Melanoma - Anogenital in
Melanomas can be found anywhere on the body, including the glans penis, foreskin, shaft, anus (see anorectal melanoma), urethra, and the scrotum. Primary melanomas of the glans penis and male urethra are rare, representing < 0.1% of all melanomas. Anogenital melanoma is responsible for approximately 0.05% of all colorectal malignancies and 1% of all anal canal cancers. Scrotal melanomas are equally as rare. Melanomas of the genitalia most often arise de novo in elderly individuals.

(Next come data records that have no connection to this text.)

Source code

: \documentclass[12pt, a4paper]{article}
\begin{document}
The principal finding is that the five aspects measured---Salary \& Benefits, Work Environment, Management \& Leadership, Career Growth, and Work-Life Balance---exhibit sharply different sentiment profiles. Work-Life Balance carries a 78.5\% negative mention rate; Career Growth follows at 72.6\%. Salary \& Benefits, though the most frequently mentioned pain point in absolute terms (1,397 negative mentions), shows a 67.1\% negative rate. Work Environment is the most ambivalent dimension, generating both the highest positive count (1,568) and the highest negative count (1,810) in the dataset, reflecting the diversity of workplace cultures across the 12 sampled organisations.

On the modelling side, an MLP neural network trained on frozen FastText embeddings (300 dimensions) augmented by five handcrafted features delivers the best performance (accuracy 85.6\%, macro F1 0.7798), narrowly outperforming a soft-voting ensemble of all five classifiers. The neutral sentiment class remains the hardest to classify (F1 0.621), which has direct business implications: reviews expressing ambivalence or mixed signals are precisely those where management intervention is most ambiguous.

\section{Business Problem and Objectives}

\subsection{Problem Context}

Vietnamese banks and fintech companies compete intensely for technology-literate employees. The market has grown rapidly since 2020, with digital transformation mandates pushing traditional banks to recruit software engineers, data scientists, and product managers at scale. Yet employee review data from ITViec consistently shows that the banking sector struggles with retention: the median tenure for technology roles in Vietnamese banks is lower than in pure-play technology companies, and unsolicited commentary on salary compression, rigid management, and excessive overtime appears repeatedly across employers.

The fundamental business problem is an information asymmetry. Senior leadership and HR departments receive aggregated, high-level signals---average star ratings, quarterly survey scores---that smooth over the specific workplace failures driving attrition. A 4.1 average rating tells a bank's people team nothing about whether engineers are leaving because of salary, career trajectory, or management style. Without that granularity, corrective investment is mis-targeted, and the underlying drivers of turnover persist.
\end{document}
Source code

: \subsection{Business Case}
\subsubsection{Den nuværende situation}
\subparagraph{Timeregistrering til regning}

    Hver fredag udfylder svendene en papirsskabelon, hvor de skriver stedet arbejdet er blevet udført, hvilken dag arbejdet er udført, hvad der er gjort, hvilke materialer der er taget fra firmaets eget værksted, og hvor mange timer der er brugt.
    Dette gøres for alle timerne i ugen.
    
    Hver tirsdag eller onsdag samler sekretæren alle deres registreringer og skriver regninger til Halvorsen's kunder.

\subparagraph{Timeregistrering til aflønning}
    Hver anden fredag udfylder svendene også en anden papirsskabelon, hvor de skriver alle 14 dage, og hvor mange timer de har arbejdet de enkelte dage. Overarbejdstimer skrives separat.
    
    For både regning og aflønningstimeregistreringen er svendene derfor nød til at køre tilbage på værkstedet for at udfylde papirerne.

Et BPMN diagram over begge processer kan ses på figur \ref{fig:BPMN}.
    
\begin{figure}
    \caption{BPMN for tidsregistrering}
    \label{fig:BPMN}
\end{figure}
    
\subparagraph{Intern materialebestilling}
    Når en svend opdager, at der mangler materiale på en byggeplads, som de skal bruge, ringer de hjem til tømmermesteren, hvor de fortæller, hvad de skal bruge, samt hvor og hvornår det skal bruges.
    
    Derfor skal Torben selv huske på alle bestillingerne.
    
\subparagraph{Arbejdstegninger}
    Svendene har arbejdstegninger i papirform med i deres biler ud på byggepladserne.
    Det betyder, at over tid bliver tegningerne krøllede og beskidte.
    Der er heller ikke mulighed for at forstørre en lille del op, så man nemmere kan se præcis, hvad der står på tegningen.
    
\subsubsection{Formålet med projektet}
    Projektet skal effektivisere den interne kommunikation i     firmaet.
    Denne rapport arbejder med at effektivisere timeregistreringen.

The best prognostic indicator is the Breslow thickness, a measure of the depth of invasion of the melanoma. Lesions less than 0.75 mm in thickness generally have a good prognosis, while lesions greater than 3.5 mm have a very poor prognosis. A higher percentage of male genitourinary melanomas than cutaneous melanomas are at an advanced stage at the time of diagnosis, either as a result of late presentation (urethral melanoma) or delay in seeking medical care, leading to a poorer outcome. Urethral melanomas, especially, have a worse prognosis than cutaneous melanoma.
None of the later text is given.